• **PROBLEM DESCRIPTION**:
Report each line from the records where the string "these" turns up.

• **Collected data**:
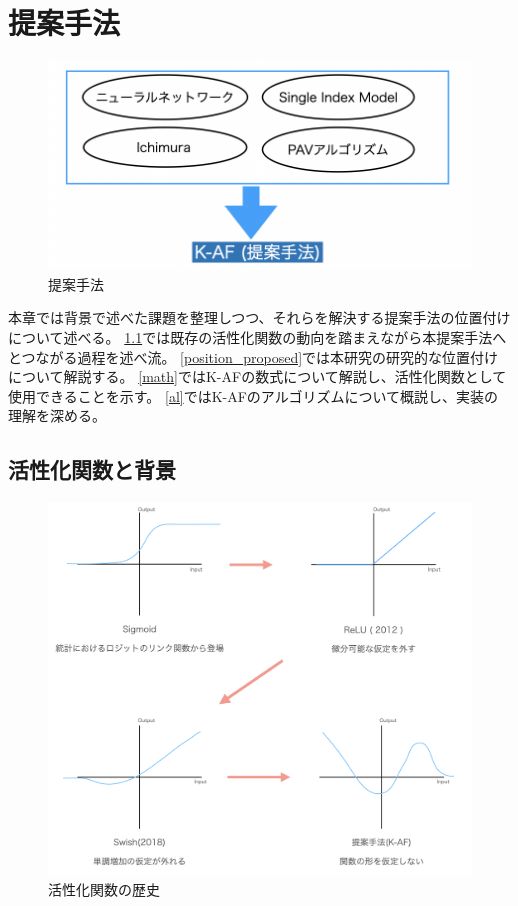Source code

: \chapter{提案手法}
\label{proposed}



\begin{figure}[hbtp]
\includegraphics[width=15cm]{asset/proposed_method.png}
	\caption{提案手法}
	\label{proposed_method}
\end{figure}


本章では背景で述べた課題を整理しつつ、それらを解決する提案手法の位置付けについて述べる。
\ref{history_activation}では既存の活性化関数の動向を踏まえながら本提案手法へとつながる過程を述べ流。
\ref{position_proposed}では本研究の研究的な位置付けについて解説する。
\ref{math}ではK-AFの数式について解説し、活性化関数として使用できることを示す。
\ref{al}ではK-AFのアルゴリズムについて概説し、実装の理解を深める。




\section{活性化関数と背景}
\label {history_activation}


\begin{figure}[hbtp]
\includegraphics[width=15cm]{asset/history_af.png}
	\caption{活性化関数の歴史}
	\label{history_af}
\end{figure}


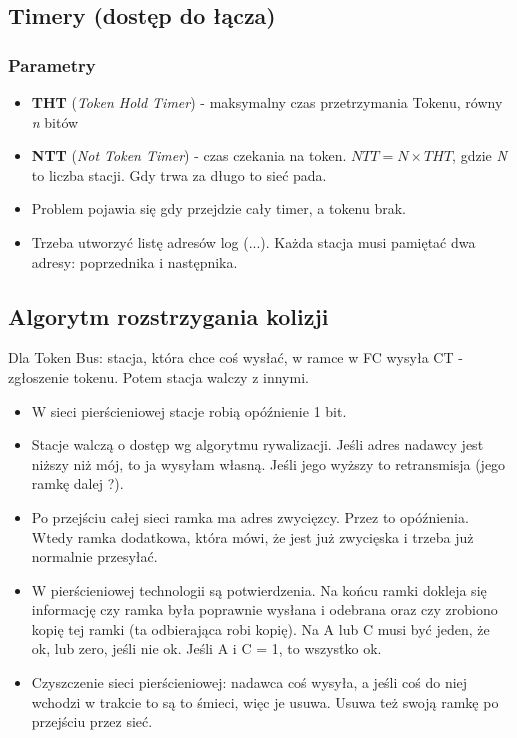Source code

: 			\subsection{Timery (dostęp do łącza)}
				\subsubsection{Parametry}
					\begin{itemize}
						\item \textbf{THT} (\emph{Token Hold Timer}) - maksymalny czas przetrzymania Tokenu, równy \emph{n} bitów
						\item \textbf{NTT} (\emph{Not Token Timer}) - czas czekania na token. $ NTT=N\times THT $, gdzie \emph{N} to liczba stacji. Gdy trwa za długo to sieć pada.
						\item Problem pojawia się gdy przejdzie cały timer, a tokenu brak.
						\item Trzeba utworzyć listę adresów log (...). Każda stacja musi pamiętać dwa adresy: poprzednika i następnika.
					\end{itemize}
			\subsection{Algorytm rozstrzygania kolizji}
				Dla Token Bus: stacja, która chce coś wysłać, w ramce w FC wysyła CT - zgłoszenie tokenu. Potem stacja walczy z innymi.
				\begin{itemize}
					\item W sieci pierścieniowej stacje robią opóźnienie 1 bit.
					\item Stacje walczą o dostęp wg algorytmu rywalizacji. Jeśli adres nadawcy jest niższy niż mój, to ja wysyłam własną. Jeśli jego wyższy to retransmisja (jego ramkę dalej ?).
					\item Po przejściu całej sieci ramka ma adres zwycięzcy. Przez to opóźnienia. Wtedy ramka dodatkowa, która mówi, że jest już zwycięska i trzeba już normalnie przesyłać.
					\item W pierścieniowej technologii są potwierdzenia. Na końcu ramki dokleja się informację czy ramka była poprawnie wysłana i odebrana oraz czy zrobiono kopię tej ramki (ta odbierająca robi kopię). Na A lub C musi być jeden, że ok, lub zero, jeśli nie ok. Jeśli A i C = 1, to wszystko ok.
					\item Czyszczenie sieci pierścieniowej: nadawca coś wysyła, a jeśli coś do niej wchodzi w trakcie to są to śmieci, więc je usuwa. Usuwa też swoją ramkę po przejściu przez sieć.
				\end{itemize}
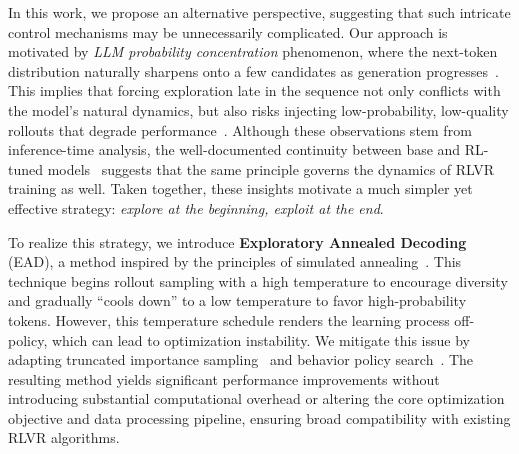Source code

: \documentclass{article} %
\newcommand{\ych}[1]{\textcolor{purple}{[#1 -Chenghao]}}
\newcommand{\algname}{Exploratory Annealed Decoding\xspace}
\begin{document}
In this work, we propose an alternative perspective, suggesting that such intricate control mechanisms may be unnecessarily complicated.
%
Our approach is motivated by \textit{LLM probability concentration} phenomenon, where the next-token distribution naturally sharpens onto a few candidates as generation progresses~\citep{yang2025alignment}.
%
This implies that forcing exploration late in the sequence not only conflicts with the model's natural dynamics, but also risks injecting low-probability, low-quality rollouts that degrade performance~\citep{liao2025lost, yang2025alignment, fu2025deep}.
Although these observations stem from inference-time analysis, the well-documented continuity between base and RL-tuned models~\citep{yue2025does, zhao2025echo} suggests that the same principle governs the dynamics of RLVR training as well.
%
Taken together, these insights motivate a much simpler yet effective strategy: \textit{explore at the beginning, exploit at the end}.
%


To realize this strategy, we introduce \textbf{\algname} (EAD), a method inspired by the principles of simulated annealing~\citep{kirkpatrick1983optimization, bertsimas1993simulated}.
This technique begins rollout sampling with a high temperature to encourage diversity and gradually ``cools down'' to a low temperature to favor high-probability tokens.
However, this temperature schedule renders the learning process off-policy, which can lead to optimization instability.
We mitigate this issue by adapting truncated importance sampling~\citep{heckman1998matching} and behavior policy search~\citep{hanna2017data}.
The resulting method yields significant performance improvements without introducing substantial computational overhead or altering the core optimization objective and data processing pipeline, ensuring broad compatibility with existing RLVR algorithms.
\end{document}
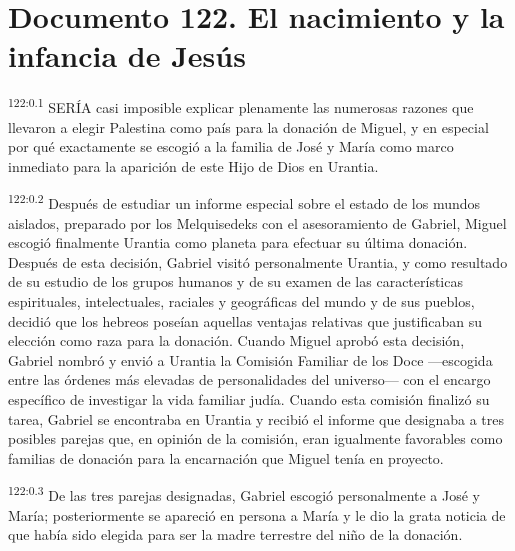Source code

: \chapter{Documento 122. El nacimiento y la infancia de Jesús}
\par
\textsuperscript{122:0.1} SERÍA casi imposible explicar plenamente las numerosas razones que llevaron a elegir Palestina como país para la donación de Miguel, y en especial por qué exactamente se escogió a la familia de José y María como marco inmediato para la aparición de este Hijo de Dios en Urantia.

\par
\textsuperscript{122:0.2} Después de estudiar un informe especial sobre el estado de los mundos aislados, preparado por los Melquisedeks con el asesoramiento de Gabriel, Miguel escogió finalmente Urantia como planeta para efectuar su última donación. Después de esta decisión, Gabriel visitó personalmente Urantia, y como resultado de su estudio de los grupos humanos y de su examen de las características espirituales, intelectuales, raciales y geográficas del mundo y de sus pueblos, decidió que los hebreos poseían aquellas ventajas relativas que justificaban su elección como raza para la donación. Cuando Miguel aprobó esta decisión, Gabriel nombró y envió a Urantia la Comisión Familiar de los Doce ---escogida entre las órdenes más elevadas de personalidades del universo--- con el encargo específico de investigar la vida familiar judía. Cuando esta comisión finalizó su tarea, Gabriel se encontraba en Urantia y recibió el informe que designaba a tres posibles parejas que, en opinión de la comisión, eran igualmente favorables como familias de donación para la encarnación que Miguel tenía en proyecto.

\par
\textsuperscript{122:0.3} De las tres parejas designadas, Gabriel escogió personalmente a José y María; posteriormente se apareció en persona a María y le dio la grata noticia de que había sido elegida para ser la madre terrestre del niño de la donación.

• **RESPONSE AREA**:
Although these observations stem from inference-time analysis, the well-documented continuity between base and RL-tuned models~\citep{yue2025does, zhao2025echo} suggests that the same principle governs the dynamics of RLVR training as well.
Taken together, these insights motivate a much simpler yet effective strategy: \textit{explore at the beginning, exploit at the end}.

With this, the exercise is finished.